No. This is an estimate only, not a quote. It shows a likely cost range built from published average fees by procedure and region. A licensed dentist can confirm your real price only after an in-person exam and imaging, because it depends on your anatomy, bone quality, materials, and the provider’s fees.

What is included in the cost of a single dental implant?

A typical single-tooth implant combines three parts: surgical placement of the titanium implant body (CDT D6010), the abutment that connects to it (CDT D6056 or D6057), and the abutment-supported crown on top (CDT D6058).
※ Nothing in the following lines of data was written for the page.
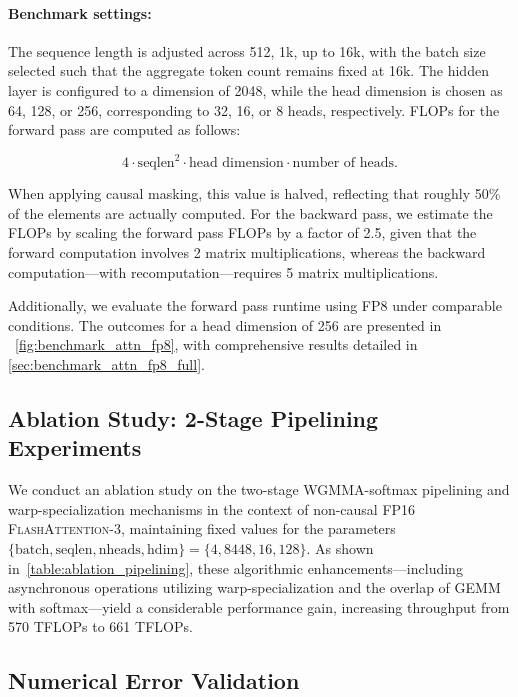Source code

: \begin{itemize}
\paragraph{Benchmark settings:} The sequence length is adjusted across 512, 1k, up to 16k, with the batch size selected such that the aggregate token count remains fixed at 16k. The hidden layer is configured to a dimension of 2048, while the head dimension is chosen as 64, 128, or 256, corresponding to 32, 16, or 8 heads, respectively. FLOPs for the forward pass are computed as follows:

\begin{equation*}
  4 \cdot \text{seqlen}^2 \cdot \text{head dimension} \cdot \text{number of heads}.
\end{equation*}

When applying causal masking, this value is halved, reflecting that roughly 50\% of the elements are actually computed. For the backward pass, we estimate the FLOPs by scaling the forward pass FLOPs by a factor of 2.5, given that the forward computation involves 2 matrix multiplications, whereas the backward computation—with recomputation—requires 5 matrix multiplications.

Additionally, we evaluate the forward pass runtime using FP8 under comparable conditions. The outcomes for a head dimension of 256 are presented in ~\cref{fig:benchmark_attn_fp8}, with comprehensive results detailed in \cref{sec:benchmark_attn_fp8_full}.

\subsection{Ablation Study: 2-Stage Pipelining Experiments}
\label{sec:2-stage-pipelining-experiments}

We conduct an ablation study on the two-stage WGMMA-softmax pipelining and warp-specialization mechanisms in the context of non-causal FP16 \textsc{FlashAttention-3}, maintaining fixed values for the parameters $\{\text{batch}, \text{seqlen}, \text{nheads}, \text{hdim}\} = \{ 4, 8448, 16, 128\}$. As shown in~\cref{table:ablation_pipelining}, these algorithmic enhancements—including asynchronous operations utilizing warp-specialization and the overlap of GEMM with softmax—yield a considerable performance gain, increasing throughput from 570 TFLOPs to 661 TFLOPs.

\subsection{Numerical Error Validation}
\label{sec:numerical_error}


\end{itemize}
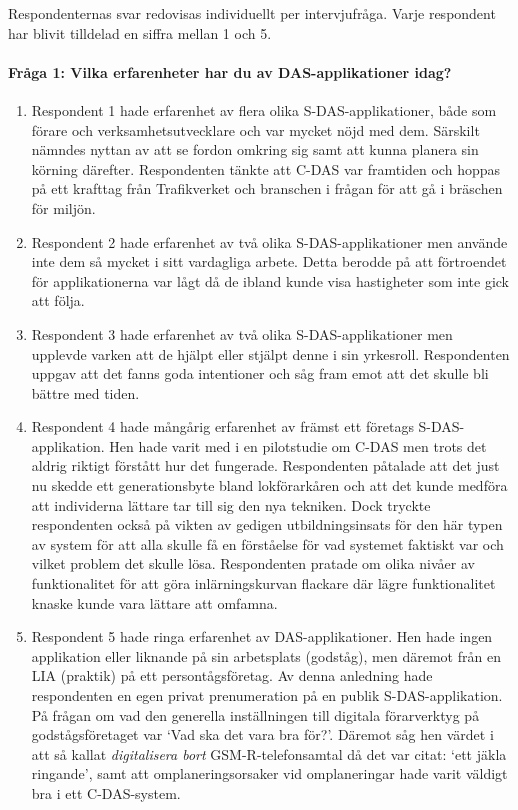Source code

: Respondenternas svar redovisas individuellt per intervjufråga.
Varje respondent har blivit tilldelad en siffra mellan 1 och 5.
\paragraph{Fråga 1: Vilka erfarenheter har du av DAS-applikationer idag?}
\begin{enumerate}
    \item Respondent 1 hade erfarenhet av flera olika S-DAS-applikationer, både som förare och verksamhetsutvecklare och var mycket nöjd med dem.
    Särskilt nämndes nyttan av att se fordon omkring sig samt att kunna planera sin körning därefter.
    Respondenten tänkte att C-DAS var framtiden och hoppas på ett krafttag från Trafikverket och branschen i frågan för att gå i bräschen för miljön.
    \item Respondent 2 hade erfarenhet av två olika S-DAS-applikationer men använde inte dem så mycket i sitt vardagliga arbete.
    Detta berodde på att förtroendet för applikationerna var lågt då de ibland kunde visa hastigheter som inte gick att följa.
    \item Respondent 3 hade erfarenhet av två olika S-DAS-applikationer men upplevde varken att de hjälpt eller stjälpt denne i sin yrkesroll.
    Respondenten uppgav att det fanns goda intentioner och såg fram emot att det skulle bli bättre med tiden.
    \item Respondent 4 hade mångårig erfarenhet av främst ett företags S-DAS-applikation.
    Hen hade varit med i en pilotstudie om C-DAS men trots det aldrig riktigt förstått hur det fungerade.
    Respondenten påtalade att det just nu skedde ett generationsbyte bland lokförarkåren och att det kunde medföra att individerna lättare tar till sig den nya tekniken.
    Dock tryckte respondenten också på vikten av gedigen utbildningsinsats för den här typen av system för att alla skulle få en förståelse för vad systemet faktiskt var och vilket problem det skulle lösa.
    Respondenten pratade om olika nivåer av funktionalitet för att göra inlärningskurvan flackare där lägre funktionalitet knaske kunde vara lättare att omfamna.
    \item Respondent 5 hade ringa erfarenhet av DAS-applikationer.
    Hen hade ingen applikation eller liknande på sin arbetsplats (godståg), men däremot från en LIA (praktik) på ett persontågsföretag.
    Av denna anledning hade respondenten en egen privat prenumeration på en publik S-DAS-applikation.
    På frågan om vad den generella inställningen till digitala förarverktyg på godstågsföretaget var \lq{}Vad ska det vara bra för?\rq{}.
    Däremot såg hen värdet i att så kallat \emph{digitalisera bort} GSM-R-telefonsamtal då det var citat: \lq{}ett jäkla ringande\rq{}, samt att omplaneringsorsaker vid omplaneringar hade varit väldigt bra i ett C-DAS-system.
\end{enumerate}

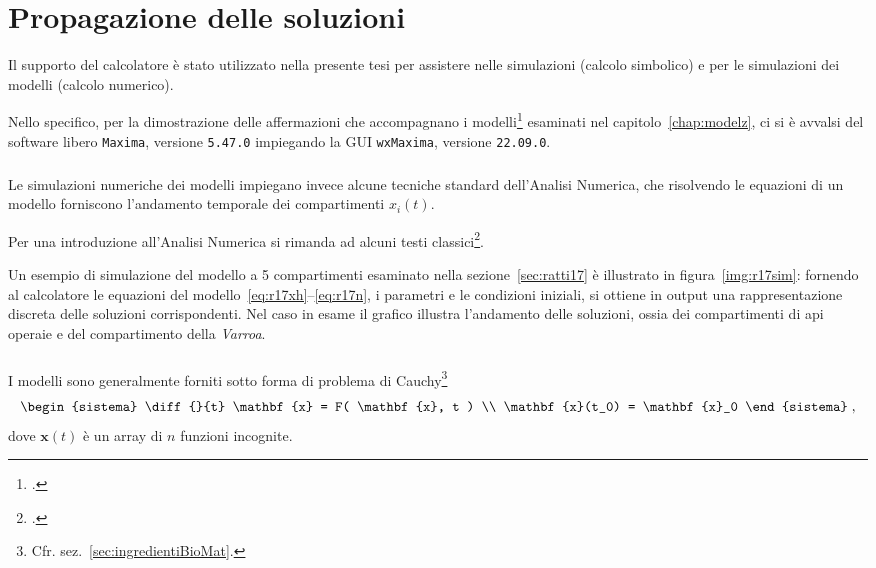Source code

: \chapter{Propagazione delle soluzioni}
Il supporto del calcolatore è stato utilizzato nella presente tesi per assistere nelle simulazioni (calcolo simbolico)
e per le simulazioni dei modelli (calcolo numerico).

Nello specifico, per la dimostrazione delle affermazioni che accompagnano i modelli\footcite{khoury2011,ratti2017}
esaminati nel capitolo~\ref{chap:modelz}, ci si è avvalsi del software libero \texttt{Maxima},
versione \texttt{5.47.0} impiegando la GUI \texttt{wxMaxima}, versione \texttt{22.09.0}.

\paragraph{}
Le simulazioni numeriche dei modelli impiegano invece alcune tecniche standard dell'Analisi Numerica,
che risolvendo le equazioni di un modello forniscono l'andamento temporale dei compartimenti $x_i (t)$.

Per una introduzione all'Analisi Numerica si rimanda ad alcuni testi classici\footcite{ananum,ananumlin,demmel}.

Un esempio di simulazione del modello a 5 compartimenti esaminato nella sezione~\ref{sec:ratti17} è illustrato
in figura~\ref{img:r17sim}: fornendo al calcolatore le equazioni del modello~\eqref{eq:r17xh}--\eqref{eq:r17n},
i parametri e le condizioni iniziali,
si ottiene in output una rappresentazione discreta delle soluzioni corrispondenti.
Nel caso in esame il grafico illustra l'andamento delle soluzioni, ossia dei compartimenti di api operaie e del
compartimento della \emph{Varroa}.

\paragraph{}
I modelli sono generalmente forniti sotto forma di problema di Cauchy\footnote{Cfr. sez.~\ref{sec:ingredientiBioMat}.}
\begin{equation}
\begin{sistema}
\diff{}{t} \mathbf{x} = F( \mathbf{x}, t )  \\
\mathbf{x}(t_0) = \mathbf{x}_0
\end{sistema}
\; ,
\label{eq:probCauchy}
\end{equation}
dove $\mathbf{x}(t)$ è un array di $n$ funzioni incognite.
Add-ons such as a bone graft, a tooth extraction, or pre-op CBCT imaging cost extra, and this tool shows them separately.

Why is there a cost range instead of one price?

Implant fees vary widely by dentist, dental lab, implant brand, crown material, case complexity, and where you live. Authoritative fee surveys report this variation as a spread between lower and upper percentiles. The tool presents a low-to-high band that reflects realistic outcomes rather than a single misleading number.

How much does bone grafting add to the cost?

It depends on how much bone you need. A minor socket graft (CDT D7953) costs less than a major sinus lift or ridge augmentation (CDT D7951). This tool adds the relevant grafting estimate only when you select it, and lists it as a separate add-on so you can see its impact. The major-graft figure is the least firmly sourced, so the tool shows it as a broad estimate.

Does the price change by location?

Yes. Dental fees run consistently higher in the Northeast, on the West Coast, and in major metro areas, and lower across much of the Midwest, the South, and rural areas. The tool applies a regional cost-tier multiplier drawn from the geographic fee variation in the ADA survey’s census-region data.

How much do full-arch options like All-on-4 cost?

All-on-4, All-on-6, and implant-supported full-arch dentures are priced per arch rather than per individual implant, because they replace an entire row of teeth on a few implants. Published national surveys put one arch near a $15,000 average with a wide range. Select the treatment type and number of arches, and the tool estimates the per-arch range. Doing both the upper and lower arch roughly doubles the figure.

Does dental insurance cover implants?

Coverage varies by plan. Many dental plans treat implants as a major or elective service and cover only part of the cost, sometimes the crown but not the surgical placement, often with annual maximums and waiting periods. This estimator shows the gross cost before insurance, so check your plan for what it will pay.

What is a cheaper alternative to a dental implant?

Common alternatives include a fixed dental bridge or a removable partial or full denture. These usually cost less up front than implants, but they may need replacement sooner and do not preserve jawbone the way implants do. Compare both the up-front estimate here and the long-term value with your dentist.